Thursday, 11 December 2014

Milk Glut Spurs Price Slump in Win for U.S. Butter Eaters

Photographer: Daniel Acker/Bloomberg
Domestic milk production in October reached 17.1 billion pounds, up 3.8 percent from... Read More
Milk is flowing like never before in the U.S., where dairies have expanded output enough to send wholesale prices plunging from an all-time high in September.
Production in the 12 months through October reached 17.08 billion pounds a month on average, up 1.8 percent from the same period a year earlier, as farmers took advantage of high milk prices and low livestock-feed costs, government data show. At the same time, global supplies are expanding with increased output from top producer New Zealand and the European Union, sending U.S. dairy exports in September to a 19-month low.
The supply boom, fueled by the best profit margins in more than a decade, rebuilt stockpiles eroded by a surge in exports in the first half of 2014. Wholesale-milk futures are down 37 percent from a record 11 weeks ago, reducing costs for buyers including Dean Foods Inc. (DF) and Lifeway Foods Inc. Consumers also got a break, with average retail prices for whole milk, butter and
cheese dropping in November from a month earlier.
“There’s been a huge milk-supply response in Oceania and in Europe, and that has international prices sharply lower,” said Jerry Dryer, the Delray Beach, Florida-based publisher of the Dairy & Food Market Analyst newsletter. “That in turn started trimming volumes of exports that we could move into the international market, so all that product has backed up in the U.S. and put pressure on prices.”

Rising Output

Domestic milk production in October reached 17.1 billion pounds, up 3.8 percent from the same month in 2013, after touching a record 18.08 billion in May, U.S. Department of Agriculture data show.

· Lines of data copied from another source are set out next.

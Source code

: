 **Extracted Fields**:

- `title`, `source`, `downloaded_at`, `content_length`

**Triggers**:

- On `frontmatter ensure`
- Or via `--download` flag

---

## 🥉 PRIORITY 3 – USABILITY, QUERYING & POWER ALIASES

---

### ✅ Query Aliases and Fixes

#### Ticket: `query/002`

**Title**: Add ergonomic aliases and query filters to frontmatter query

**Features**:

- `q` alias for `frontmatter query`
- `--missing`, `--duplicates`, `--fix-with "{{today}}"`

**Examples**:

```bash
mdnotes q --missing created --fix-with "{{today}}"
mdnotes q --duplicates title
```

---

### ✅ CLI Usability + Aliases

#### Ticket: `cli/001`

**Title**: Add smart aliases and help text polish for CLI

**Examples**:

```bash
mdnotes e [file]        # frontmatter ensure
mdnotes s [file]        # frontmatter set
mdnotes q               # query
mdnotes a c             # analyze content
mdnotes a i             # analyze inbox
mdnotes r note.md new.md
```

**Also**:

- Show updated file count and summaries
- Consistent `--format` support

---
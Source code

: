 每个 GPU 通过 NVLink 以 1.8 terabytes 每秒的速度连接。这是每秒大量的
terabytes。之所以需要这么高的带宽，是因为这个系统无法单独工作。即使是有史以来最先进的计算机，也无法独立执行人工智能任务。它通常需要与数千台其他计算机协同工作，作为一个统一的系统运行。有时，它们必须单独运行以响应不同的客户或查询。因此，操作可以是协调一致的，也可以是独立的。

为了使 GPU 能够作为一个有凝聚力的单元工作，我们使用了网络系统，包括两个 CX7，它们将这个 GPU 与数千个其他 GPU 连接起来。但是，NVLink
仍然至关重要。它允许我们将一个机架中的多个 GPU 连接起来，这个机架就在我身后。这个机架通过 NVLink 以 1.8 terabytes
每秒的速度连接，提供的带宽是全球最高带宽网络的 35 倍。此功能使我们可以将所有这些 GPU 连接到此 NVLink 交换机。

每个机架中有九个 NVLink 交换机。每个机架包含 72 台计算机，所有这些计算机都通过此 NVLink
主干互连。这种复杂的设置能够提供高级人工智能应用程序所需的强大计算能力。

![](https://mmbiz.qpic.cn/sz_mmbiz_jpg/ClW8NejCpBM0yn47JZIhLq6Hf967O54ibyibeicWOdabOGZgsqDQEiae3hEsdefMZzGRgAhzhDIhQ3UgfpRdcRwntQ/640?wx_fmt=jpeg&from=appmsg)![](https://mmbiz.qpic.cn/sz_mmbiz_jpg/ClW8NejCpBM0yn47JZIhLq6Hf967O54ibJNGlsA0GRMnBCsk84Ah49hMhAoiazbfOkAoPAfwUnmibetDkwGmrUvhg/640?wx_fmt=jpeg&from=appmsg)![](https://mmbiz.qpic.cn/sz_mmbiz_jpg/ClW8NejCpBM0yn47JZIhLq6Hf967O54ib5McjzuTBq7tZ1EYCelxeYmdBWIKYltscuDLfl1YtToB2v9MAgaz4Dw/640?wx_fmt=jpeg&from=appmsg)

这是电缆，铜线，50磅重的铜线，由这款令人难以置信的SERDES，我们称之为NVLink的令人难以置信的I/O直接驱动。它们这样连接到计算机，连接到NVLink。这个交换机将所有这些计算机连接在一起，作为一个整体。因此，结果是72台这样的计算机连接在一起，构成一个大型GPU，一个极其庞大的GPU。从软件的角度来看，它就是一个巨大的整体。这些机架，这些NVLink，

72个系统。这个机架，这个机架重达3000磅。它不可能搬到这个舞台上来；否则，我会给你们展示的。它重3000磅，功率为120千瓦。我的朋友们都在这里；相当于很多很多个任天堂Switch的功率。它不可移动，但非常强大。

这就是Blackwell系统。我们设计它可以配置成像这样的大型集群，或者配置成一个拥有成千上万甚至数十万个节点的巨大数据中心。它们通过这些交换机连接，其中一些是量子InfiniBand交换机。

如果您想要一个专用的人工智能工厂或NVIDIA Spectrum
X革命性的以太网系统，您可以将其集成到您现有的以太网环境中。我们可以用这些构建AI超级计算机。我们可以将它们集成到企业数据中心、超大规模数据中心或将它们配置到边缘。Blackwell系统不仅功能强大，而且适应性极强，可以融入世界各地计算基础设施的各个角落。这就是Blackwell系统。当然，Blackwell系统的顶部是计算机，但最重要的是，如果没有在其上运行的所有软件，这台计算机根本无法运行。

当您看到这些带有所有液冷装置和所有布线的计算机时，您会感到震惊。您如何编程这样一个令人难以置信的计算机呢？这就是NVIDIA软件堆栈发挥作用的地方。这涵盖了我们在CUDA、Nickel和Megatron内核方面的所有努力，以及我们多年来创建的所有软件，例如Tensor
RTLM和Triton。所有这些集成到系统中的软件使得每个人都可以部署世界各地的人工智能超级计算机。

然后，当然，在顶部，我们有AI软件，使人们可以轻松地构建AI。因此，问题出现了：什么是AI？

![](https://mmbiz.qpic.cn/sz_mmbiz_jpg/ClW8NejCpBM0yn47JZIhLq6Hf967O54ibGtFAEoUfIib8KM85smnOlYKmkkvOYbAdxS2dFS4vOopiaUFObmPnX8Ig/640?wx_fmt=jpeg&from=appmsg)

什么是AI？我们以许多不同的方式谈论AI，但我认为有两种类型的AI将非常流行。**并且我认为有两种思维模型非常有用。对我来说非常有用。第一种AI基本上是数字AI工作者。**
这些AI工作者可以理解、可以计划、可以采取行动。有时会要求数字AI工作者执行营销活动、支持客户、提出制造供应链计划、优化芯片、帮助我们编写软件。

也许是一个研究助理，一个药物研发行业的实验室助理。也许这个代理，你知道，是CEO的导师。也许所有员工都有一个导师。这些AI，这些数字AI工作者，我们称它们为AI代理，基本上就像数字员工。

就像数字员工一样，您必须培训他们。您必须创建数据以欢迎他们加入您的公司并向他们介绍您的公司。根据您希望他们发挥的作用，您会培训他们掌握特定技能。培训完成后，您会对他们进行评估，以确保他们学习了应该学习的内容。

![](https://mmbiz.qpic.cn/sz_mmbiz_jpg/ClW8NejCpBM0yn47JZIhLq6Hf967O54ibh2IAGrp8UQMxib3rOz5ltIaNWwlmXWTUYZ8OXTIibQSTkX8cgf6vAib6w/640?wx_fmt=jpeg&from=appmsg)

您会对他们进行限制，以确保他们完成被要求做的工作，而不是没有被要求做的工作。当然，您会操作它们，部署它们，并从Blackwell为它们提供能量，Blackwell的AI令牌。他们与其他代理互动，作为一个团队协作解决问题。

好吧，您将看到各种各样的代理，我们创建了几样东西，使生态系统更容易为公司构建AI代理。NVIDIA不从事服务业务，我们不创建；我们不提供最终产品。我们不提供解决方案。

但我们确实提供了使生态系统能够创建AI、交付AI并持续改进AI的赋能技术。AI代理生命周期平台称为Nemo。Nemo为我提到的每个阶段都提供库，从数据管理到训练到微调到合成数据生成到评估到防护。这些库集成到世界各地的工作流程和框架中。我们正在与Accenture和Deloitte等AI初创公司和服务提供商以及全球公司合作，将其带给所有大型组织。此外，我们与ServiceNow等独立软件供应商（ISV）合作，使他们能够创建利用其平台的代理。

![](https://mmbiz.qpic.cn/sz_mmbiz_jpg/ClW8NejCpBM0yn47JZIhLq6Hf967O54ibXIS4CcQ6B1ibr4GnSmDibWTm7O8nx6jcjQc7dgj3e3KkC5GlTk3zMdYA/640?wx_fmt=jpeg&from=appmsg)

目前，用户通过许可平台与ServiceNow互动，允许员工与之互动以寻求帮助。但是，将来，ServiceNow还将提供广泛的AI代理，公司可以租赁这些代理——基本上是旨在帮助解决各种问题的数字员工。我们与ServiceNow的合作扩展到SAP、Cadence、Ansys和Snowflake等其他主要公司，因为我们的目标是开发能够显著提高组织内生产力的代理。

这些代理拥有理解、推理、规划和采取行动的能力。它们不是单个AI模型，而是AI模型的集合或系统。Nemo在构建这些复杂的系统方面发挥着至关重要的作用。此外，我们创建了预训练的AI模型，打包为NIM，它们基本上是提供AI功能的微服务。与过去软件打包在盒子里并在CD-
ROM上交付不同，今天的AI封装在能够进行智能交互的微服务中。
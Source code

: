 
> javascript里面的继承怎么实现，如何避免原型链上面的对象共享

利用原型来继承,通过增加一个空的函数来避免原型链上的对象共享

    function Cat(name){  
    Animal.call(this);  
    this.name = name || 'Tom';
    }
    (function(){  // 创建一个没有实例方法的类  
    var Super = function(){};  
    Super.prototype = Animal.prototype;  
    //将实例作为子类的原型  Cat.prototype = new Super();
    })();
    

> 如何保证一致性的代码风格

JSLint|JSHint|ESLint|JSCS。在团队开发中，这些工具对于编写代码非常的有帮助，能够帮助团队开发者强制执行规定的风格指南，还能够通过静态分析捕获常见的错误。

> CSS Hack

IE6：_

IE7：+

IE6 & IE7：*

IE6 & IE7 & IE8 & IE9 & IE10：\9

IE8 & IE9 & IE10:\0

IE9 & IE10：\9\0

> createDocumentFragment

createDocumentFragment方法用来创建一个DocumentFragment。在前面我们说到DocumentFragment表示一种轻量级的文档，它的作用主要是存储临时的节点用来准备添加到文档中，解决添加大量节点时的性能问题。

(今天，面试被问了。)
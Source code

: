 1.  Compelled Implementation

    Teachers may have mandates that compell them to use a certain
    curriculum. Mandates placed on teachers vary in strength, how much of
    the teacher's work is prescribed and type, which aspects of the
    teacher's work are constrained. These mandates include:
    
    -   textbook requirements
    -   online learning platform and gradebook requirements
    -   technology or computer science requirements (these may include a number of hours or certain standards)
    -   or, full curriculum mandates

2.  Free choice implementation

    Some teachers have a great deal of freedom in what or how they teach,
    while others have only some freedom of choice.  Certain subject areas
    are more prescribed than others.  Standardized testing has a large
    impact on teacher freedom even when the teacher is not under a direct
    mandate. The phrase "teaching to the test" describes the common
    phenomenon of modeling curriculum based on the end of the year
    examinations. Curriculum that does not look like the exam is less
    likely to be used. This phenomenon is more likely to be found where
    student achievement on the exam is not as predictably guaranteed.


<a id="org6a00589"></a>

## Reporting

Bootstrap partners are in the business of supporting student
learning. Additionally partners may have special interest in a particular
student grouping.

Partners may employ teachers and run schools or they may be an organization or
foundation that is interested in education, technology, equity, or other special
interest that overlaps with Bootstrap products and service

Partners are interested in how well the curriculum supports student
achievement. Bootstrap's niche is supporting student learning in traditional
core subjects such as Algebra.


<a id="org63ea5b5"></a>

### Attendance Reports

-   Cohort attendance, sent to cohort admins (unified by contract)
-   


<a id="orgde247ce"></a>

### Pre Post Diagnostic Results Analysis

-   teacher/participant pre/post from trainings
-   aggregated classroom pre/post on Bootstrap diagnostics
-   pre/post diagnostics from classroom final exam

Output this year will rise 2.5 percent and gain 2.9 percent in 2015, the USDA said yesterday.
Two years of record corn harvests in the U.S. sent grain prices to a five-year low, encouraging farmers to expand the cow herd to 9.28 million head, the most since 2009, USDA data show. Output per animal in October rose 2.9 percent from a year earlier and is heading for the biggest annual average on record.
Benchmark Class III milk futures, a type used in cheese making, fell today to $15.75 per 100 pounds on the Chicago Mercantile Exchange, the lowest for a most-active contract since June 2012. Prices reached a record $25.30 on Sept. 25.
Total U.S. dairy exports slid to 148,781 metric tons in September, the lowest since February 2013, USDA data show. Shipments in October totaled 167,740 tons, down 7.5 percent from the same month last year. Milk production in New Zealand, the biggest butter and cheese exporter, rose 11 percent this year through October to almost 16 million tons, according to the Dairy Companies Association of New Zealand.

Extending Slump

Milk futures will continue their slide through June, dropping as low as $12, according to Eric Meyer, president of HighGround Dairy, a Chicago-based broker. U.S. output in November and December will be as much as 5 percent higher than a year earlier, and gains in the first half of 2015 will rise 3 percent, he said.
“We’ve heard a lot of reports of discounted milk being shuffled around trying to find a home,” Meyer said. “People are just trying to move the milk because there’s so much of it.”
The output surge may not last. When prices are high, there is an incentive to keep cows longer, even if their milk output drops. Lower profit margins will force farmers to send more cows to beef plants to be slaughtered, reducing milk production, said Knox Jones, an Omaha, Nebraska-based dairy analyst for Advanced Economic Solutions.

Feed Costs

With grain prices rallying in the past two months, profit margins are returning to normal after surging earlier this year to the highest since at least 2000, said Brian Gould, a dairy economist at the University of Wisconsin-Madison. Farmers “are very concerned we have this drop in the price,” he said.
Higher retail prices also are forcing consumers to cut back. Dallas-based Dean Foods, the largest U.S. milk processor, said it was forced to charge more to cover the cost of raw-milk purchases that were “unprecedented in our history,” Chief Executive Officer Gregg A. Tanner said on a Nov. 18 conference call. “Recent volume declines have been beyond what we would consider the normal trajectory of the category,” he said.
Supplies are improving, which means milk costs will moderate into next year, Tanner said.
The decline may be precipitous, according to Morton Grove, Illinois-based Lifeway, a maker of milk-based products including kefir. Prices are “definitely on a good downward trend,” Chief Financial Officer Edward Smolyansky said on a Nov. 10 earnings call.
Dairy farmer Ben Peterson, who has 780 cows in Grantsburg, Wisconsin, said the windfall from high prices allowed him to pay off debt and build cash reserves as the market shifts to more ample supply.
“We’re ready for a downturn,” Peterson said. “This is what keeps everybody lean, and keeps the cost of production down.”